* _What is needed_
Please report how many lines in these records contain the string "logger", and give nothing besides the number.

* _Dataset items_
-.-.-

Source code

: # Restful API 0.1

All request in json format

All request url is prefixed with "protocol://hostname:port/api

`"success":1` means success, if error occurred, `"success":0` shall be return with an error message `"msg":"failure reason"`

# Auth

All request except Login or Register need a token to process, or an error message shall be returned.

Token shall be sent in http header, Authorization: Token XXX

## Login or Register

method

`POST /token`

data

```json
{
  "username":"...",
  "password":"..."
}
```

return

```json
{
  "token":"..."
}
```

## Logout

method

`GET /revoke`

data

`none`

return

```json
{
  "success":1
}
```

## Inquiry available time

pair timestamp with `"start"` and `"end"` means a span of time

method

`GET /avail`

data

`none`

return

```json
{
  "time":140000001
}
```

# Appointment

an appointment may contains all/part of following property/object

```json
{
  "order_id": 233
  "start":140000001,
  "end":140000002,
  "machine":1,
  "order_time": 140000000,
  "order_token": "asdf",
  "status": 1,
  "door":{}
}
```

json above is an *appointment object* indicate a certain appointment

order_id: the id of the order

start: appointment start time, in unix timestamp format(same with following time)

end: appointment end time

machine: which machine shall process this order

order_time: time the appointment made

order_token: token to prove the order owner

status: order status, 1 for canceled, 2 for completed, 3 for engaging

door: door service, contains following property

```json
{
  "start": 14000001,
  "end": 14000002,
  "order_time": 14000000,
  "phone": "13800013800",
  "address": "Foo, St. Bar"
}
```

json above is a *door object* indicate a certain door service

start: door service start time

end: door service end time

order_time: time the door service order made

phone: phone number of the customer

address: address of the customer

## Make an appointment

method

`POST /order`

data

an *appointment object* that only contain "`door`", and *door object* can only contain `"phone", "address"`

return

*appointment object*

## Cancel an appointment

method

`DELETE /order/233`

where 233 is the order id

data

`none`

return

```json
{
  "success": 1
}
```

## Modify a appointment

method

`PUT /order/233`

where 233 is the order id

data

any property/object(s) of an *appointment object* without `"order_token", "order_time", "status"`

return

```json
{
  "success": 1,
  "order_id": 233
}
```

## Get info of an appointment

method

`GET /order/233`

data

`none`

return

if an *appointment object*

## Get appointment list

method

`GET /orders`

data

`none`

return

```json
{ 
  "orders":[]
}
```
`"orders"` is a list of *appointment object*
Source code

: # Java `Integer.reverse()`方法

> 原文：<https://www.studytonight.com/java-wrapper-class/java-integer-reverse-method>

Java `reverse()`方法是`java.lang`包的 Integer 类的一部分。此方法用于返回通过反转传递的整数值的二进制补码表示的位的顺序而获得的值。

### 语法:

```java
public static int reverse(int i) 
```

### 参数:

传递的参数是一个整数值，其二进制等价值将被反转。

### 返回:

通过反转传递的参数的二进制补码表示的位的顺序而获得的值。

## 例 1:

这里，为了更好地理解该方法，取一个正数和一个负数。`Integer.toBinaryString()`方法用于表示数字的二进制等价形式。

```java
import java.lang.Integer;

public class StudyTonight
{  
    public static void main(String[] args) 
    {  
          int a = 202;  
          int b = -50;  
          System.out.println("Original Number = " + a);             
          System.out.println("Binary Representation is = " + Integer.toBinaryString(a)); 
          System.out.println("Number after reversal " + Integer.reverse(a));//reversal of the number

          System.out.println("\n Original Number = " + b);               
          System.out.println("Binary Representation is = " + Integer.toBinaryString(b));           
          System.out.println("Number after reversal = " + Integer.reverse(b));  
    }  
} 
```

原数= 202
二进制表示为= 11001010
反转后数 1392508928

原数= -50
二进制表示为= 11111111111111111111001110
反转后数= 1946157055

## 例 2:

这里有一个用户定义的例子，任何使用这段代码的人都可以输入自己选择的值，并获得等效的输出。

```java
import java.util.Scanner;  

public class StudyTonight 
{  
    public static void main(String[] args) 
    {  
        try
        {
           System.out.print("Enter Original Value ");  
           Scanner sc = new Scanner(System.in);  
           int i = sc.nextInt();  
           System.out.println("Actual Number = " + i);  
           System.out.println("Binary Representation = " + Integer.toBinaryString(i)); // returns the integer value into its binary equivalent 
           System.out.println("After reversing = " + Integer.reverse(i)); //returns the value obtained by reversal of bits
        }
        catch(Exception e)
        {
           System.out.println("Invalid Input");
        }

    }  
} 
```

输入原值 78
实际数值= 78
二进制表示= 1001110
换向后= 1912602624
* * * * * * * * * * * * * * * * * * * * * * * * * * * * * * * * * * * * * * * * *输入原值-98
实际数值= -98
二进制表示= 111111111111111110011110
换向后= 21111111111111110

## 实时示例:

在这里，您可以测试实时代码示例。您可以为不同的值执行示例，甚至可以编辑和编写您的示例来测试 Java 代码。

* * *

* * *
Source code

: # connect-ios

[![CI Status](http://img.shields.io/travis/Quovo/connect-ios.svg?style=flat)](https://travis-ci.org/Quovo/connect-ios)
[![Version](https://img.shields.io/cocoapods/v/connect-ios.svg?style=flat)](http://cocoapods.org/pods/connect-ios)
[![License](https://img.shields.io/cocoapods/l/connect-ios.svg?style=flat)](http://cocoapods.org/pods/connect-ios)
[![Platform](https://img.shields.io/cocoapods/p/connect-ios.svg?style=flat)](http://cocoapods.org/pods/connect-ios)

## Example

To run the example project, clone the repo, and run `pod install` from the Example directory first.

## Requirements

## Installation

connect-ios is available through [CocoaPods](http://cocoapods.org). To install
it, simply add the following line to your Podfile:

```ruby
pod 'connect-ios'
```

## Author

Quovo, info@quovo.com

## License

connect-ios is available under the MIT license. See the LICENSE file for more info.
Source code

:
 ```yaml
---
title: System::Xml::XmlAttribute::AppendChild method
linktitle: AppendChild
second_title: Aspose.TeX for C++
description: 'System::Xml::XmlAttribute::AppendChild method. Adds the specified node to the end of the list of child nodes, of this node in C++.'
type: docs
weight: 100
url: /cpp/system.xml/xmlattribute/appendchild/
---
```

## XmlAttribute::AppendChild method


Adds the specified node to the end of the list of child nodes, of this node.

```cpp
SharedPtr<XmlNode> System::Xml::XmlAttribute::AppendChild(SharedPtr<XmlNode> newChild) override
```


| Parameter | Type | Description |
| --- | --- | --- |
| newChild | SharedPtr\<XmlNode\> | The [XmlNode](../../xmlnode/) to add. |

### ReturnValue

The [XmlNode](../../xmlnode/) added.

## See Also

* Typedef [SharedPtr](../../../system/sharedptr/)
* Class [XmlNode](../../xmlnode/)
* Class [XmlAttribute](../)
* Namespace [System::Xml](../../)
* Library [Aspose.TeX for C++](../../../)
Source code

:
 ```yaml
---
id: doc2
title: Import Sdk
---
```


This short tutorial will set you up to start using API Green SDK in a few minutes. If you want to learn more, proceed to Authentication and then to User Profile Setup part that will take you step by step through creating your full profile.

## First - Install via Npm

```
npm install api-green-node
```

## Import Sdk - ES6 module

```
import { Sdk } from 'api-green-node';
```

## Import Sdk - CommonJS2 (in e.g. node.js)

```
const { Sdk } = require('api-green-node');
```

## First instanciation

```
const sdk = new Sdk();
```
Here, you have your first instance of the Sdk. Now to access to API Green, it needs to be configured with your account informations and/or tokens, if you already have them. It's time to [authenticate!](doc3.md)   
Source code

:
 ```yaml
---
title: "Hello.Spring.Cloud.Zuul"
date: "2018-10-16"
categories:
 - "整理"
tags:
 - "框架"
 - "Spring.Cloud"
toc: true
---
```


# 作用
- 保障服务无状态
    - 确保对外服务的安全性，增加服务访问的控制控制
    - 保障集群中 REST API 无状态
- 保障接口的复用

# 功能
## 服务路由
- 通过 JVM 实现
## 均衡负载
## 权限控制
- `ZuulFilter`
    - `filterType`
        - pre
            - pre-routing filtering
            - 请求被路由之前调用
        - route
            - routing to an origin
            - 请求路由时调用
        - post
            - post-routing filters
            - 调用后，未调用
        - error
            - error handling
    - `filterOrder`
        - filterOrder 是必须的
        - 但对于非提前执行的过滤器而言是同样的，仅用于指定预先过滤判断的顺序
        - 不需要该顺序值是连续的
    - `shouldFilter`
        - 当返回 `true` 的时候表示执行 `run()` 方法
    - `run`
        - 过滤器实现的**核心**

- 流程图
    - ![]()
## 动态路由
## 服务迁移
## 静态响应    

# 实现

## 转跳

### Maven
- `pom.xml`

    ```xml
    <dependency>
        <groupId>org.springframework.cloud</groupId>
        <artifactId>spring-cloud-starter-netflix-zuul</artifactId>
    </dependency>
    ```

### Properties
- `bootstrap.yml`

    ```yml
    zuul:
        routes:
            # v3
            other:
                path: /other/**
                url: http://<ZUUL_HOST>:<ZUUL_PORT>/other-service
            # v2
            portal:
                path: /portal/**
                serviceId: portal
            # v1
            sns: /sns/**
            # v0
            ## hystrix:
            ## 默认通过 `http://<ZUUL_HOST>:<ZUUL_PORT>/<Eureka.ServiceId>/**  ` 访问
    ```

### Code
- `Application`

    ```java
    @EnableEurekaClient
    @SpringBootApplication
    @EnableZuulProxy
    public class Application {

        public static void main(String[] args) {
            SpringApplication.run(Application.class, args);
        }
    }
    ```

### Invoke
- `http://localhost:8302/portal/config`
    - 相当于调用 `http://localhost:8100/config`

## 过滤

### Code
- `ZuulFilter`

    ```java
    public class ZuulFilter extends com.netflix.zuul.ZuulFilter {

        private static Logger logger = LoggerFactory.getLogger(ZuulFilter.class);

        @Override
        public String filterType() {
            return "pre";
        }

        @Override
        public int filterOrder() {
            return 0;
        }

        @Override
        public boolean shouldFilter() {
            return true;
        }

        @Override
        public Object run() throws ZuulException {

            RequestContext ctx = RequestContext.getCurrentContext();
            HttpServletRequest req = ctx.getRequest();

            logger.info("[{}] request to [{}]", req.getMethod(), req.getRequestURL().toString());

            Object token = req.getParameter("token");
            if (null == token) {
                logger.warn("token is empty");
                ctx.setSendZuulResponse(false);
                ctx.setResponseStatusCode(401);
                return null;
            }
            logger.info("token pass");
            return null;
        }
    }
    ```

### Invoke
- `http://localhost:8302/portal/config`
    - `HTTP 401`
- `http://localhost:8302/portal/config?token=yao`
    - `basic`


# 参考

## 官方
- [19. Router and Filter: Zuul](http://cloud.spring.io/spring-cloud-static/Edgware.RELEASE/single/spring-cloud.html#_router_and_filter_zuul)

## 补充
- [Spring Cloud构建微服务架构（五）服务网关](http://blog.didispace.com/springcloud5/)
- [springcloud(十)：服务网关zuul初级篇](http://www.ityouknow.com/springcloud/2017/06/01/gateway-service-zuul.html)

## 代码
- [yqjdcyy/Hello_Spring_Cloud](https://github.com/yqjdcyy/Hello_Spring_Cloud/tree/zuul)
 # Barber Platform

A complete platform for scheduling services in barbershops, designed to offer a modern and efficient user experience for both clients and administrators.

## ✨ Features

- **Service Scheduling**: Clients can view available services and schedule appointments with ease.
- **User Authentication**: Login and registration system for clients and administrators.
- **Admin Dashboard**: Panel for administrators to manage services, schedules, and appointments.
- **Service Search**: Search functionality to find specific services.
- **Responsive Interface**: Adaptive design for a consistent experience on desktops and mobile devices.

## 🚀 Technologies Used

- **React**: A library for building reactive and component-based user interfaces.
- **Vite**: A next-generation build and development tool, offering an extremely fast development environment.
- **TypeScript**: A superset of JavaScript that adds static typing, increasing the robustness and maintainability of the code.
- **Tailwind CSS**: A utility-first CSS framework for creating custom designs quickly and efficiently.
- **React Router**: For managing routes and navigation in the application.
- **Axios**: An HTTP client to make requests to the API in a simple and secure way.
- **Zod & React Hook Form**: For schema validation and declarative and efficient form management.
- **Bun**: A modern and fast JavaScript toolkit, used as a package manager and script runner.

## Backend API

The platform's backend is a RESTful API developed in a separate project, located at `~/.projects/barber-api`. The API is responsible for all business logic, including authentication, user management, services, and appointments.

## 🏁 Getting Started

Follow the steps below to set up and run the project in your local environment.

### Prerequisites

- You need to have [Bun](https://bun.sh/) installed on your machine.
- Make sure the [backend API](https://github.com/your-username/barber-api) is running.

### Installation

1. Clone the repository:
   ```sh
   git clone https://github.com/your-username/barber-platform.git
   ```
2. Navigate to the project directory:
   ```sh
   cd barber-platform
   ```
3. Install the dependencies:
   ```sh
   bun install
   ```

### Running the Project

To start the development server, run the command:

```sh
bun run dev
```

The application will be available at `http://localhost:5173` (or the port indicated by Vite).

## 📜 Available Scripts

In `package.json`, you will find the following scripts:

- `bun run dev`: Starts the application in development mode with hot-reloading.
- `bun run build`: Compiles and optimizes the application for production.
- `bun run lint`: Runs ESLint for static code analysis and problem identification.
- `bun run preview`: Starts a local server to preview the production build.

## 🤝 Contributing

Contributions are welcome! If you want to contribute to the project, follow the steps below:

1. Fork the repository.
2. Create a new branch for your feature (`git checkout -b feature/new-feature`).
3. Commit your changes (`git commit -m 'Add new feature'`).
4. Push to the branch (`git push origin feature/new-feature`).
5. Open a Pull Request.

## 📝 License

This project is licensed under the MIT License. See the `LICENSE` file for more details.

-.-.-

* _Final answer_
4